Indeed, despite the recent boost to British seaside resorts provided by pandemic-related travel restrictions, since the 1970s there has been a steady decline in the number of people heading to England’s beaches for their holidays – instead favouring cheap deals overseas.
Austerity policies have also hit a lot of coastal towns hard. And many seaside resorts often have a low life expectancy and high concentrations of chronic disease.
In many places, disgruntlement about such problems may have helped to fuel Brexit. Analysis of the EU referendum by Chris Hanretty, professor of politics, at Royal Holloway, University of London, shows that around 100 of the 120 or so constituencies with a coastline voted to leave. While a poll carried out just ahead of the vote by researchers at the University of Aberdeen suggested that 92% of the fishing industry would be voting to leave the EU.

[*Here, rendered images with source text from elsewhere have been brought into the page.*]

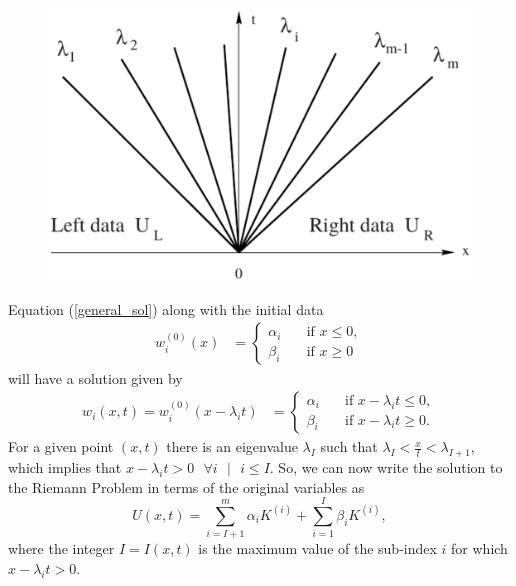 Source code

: \documentclass[]{article}
\begin{document}
		\begin{figure}[h] 	
			\centering
			\includegraphics[scale=.30]{CharacteristicFanRP}
			\caption{}
			\label{CharacteristicFanRP}
		\end{figure} 	
		Equation (\ref{general_sol}) along with the initial data
		\begin{equation}
	    	\begin{aligned}
			w^{(0)}_i(x) &= \left\{
			\begin{array}{ll}
			\alpha_i & \quad \mbox{if } x \leq 0, \\
			\beta_i & \quad \mbox{if } x \geq 0
			\end{array}
			\right.
			\end{aligned}
		\end{equation}
		will have a solution given by
		\begin{equation}	    \begin{aligned}
			w_i(x,t) = w^{(0)}_i(x - \lambda_i t) &= \left\{
			\begin{array}{ll}
			\alpha_i & \quad \mbox{if } x - \lambda_i t \leq 0, \\
			\beta_i & \quad \mbox{if } x - \lambda_i t \geq 0.
			\end{array}
			\right.					
			\end{aligned}
		\end{equation}
		For a given point $ (x,t)$ there is an eigenvalue $ \lambda_I $ such that $ \lambda_I < \frac{x}{t} < \lambda_{I+1}$, which implies that $ x - \lambda_i t > 0 \mbox{ } \forall i \mbox{ }| \mbox{ } i \leq I$. So, we can now write the solution to the Riemann Problem in terms of the original variables as 
		\begin{equation}
			U(x,t) = \sum_{i = I+1}^{m} \alpha_i K^{(i)} + \sum_{i = 1}^{I} \beta_i K^{(i)},
		\end{equation}where the integer $ I = I(x,t) $ is the maximum value of the sub-index $ i $ for which $ x - \lambda_i t > 0 $.
\end{document}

And for all the increases in visitors once restrictions lifted, many seaside towns have really suffered during the pandemic – with many coastal resorts experiencing surging unemployment rates.
The coast must also contend with the grim consequences of the climate breakdown. With rising sea levels comes the increased risk of flooding and in some instances cliff erosion has led to entire buildings falling into the sea.
As a travel writer and illustrator, our recent project has involved us documenting and sketching our experiences of visiting seaside towns across England. On our visits, we’ve encountered people living without mains gas or electricity in southern Essex, post-lockdown beach parties turned violent in Bournemouth and COVID-19 conspiracy theories in Torbay and Tynemouth.
We’ve also witnessed the slow death of the high street from the north east down to Weston-super-Mare – along with the growing environmental threat of plastic pollution to the entire English coast. On a brighter note, we’ve appreciated the quirky appeal of these places with their arcade games, fish and chips, full English breakfasts, sticks of rock and endless cups of tea.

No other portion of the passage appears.